Mozart: Piano Quintet in E flat major, K. 452
Beethoven: Piano Trio in D major, op. 70, no. 1 („Ghost”)
Messiaen: Quartet for the End of Time
Lucas Debargue piano, András Keller violin, László Fenyő cello, Csaba Klenyán clarinet, Béla Horváth oboe, Bálint Mohai bassoon, Bálint Tóth horn
“I consider this piece to be the best I have composed…” wrote Mozart to his father enthusiastically about his Quintet in E flat major after its premiere. “I wish you had heard it!” The piece – composed for a unique ensemble that consists of a piano, an oboe, a clarinet, a bassoon and a French horn , was quite novel as it had particularly extravagant wind parts. No wonder it enchanted the audience at the premiere. Moreover, it also enchanted Beethoven, who took inspiration for his op. 16 Quintet from his predecessor. The well-known nickname of the Trio in D major (op. 70, No. 1) by the maestro born in Bonn does not, of course, originate from the composer, but from Carl Czerny, whose overactive imagination is well-known: “The character of the Largo, which should be played extremely slowly, is spooky and gruesome like a spirit from the underworld. Like the first apparition of the Ghost in Hamlet…” However, not too much imagination is needed to feel Messiaen’s Quartet for the End of Time to be spine-chilling.

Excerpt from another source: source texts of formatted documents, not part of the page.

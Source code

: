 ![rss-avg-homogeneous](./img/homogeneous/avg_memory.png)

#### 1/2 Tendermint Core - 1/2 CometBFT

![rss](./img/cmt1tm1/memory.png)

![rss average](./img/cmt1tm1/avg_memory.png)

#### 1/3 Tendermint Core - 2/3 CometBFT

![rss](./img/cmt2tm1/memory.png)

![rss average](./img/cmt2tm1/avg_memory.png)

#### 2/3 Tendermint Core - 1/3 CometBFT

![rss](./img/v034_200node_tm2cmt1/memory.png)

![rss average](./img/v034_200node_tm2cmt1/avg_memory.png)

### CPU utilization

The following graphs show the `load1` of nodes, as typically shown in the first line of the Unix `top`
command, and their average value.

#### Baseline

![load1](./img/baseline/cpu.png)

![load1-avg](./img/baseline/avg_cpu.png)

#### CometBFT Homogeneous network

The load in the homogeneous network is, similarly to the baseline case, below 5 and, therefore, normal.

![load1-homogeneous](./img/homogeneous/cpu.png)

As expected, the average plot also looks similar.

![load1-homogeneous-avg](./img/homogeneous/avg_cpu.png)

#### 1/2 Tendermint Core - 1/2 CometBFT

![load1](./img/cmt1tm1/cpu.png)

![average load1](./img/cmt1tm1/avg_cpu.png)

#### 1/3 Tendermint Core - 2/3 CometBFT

And not only because of its title and music, but also due to the circumstances under which it was composed: Messiaen, together with three of his musician friends, was a Silesian prisoner of war in 1940-41, when he was working on the piece. The visions brought on by that the northern lights and constant starvation, together with the apocalyptic sentences from John’s Book of Revelation that resonated deeply with him, made him compose this eight-movement work for his friends. It was first performed for 5,000 people in the prisoner of war camp in January, in terrible cold weather.